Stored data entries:

<<<<

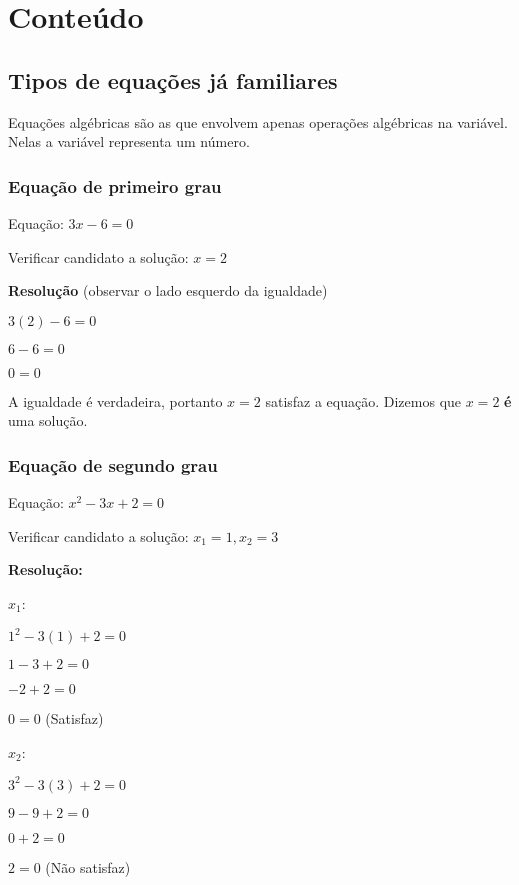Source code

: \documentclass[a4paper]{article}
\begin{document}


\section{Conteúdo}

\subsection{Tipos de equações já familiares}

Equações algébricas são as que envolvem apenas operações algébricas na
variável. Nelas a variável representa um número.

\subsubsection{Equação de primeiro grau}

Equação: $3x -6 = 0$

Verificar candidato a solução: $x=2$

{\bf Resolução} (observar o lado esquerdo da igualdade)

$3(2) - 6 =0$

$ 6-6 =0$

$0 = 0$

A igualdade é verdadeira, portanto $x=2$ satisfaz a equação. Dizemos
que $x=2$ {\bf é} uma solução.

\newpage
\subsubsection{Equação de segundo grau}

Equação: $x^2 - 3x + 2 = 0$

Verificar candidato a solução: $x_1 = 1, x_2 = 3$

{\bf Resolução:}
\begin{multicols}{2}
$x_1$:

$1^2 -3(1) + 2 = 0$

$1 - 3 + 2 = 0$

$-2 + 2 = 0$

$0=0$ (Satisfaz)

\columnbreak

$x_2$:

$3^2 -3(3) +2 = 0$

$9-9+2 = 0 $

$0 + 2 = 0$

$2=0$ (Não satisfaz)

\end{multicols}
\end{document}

>>>>
<<<<

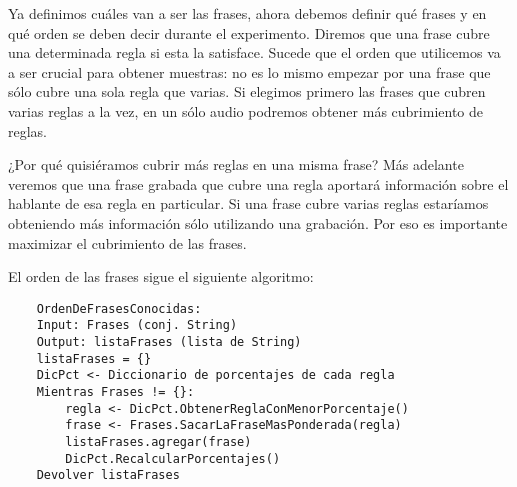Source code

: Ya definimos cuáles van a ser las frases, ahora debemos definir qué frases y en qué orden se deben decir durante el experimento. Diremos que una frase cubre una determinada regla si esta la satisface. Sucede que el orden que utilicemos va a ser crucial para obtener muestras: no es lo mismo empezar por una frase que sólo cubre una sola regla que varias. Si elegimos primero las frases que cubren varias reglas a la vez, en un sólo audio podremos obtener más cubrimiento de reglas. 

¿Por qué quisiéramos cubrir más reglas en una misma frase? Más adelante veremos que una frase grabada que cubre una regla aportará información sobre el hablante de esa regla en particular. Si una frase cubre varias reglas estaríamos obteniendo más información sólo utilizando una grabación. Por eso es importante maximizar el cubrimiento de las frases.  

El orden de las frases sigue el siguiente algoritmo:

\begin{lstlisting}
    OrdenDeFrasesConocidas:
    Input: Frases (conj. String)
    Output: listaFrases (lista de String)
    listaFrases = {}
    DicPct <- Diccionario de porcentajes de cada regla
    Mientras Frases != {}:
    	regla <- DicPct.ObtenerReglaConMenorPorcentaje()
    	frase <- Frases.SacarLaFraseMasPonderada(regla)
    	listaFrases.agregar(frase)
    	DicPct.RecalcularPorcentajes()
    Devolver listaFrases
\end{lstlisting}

>>>>

**Work task**
Determine how many lines above have the string "Resolução" and output nothing besides the count.

**Task output**
2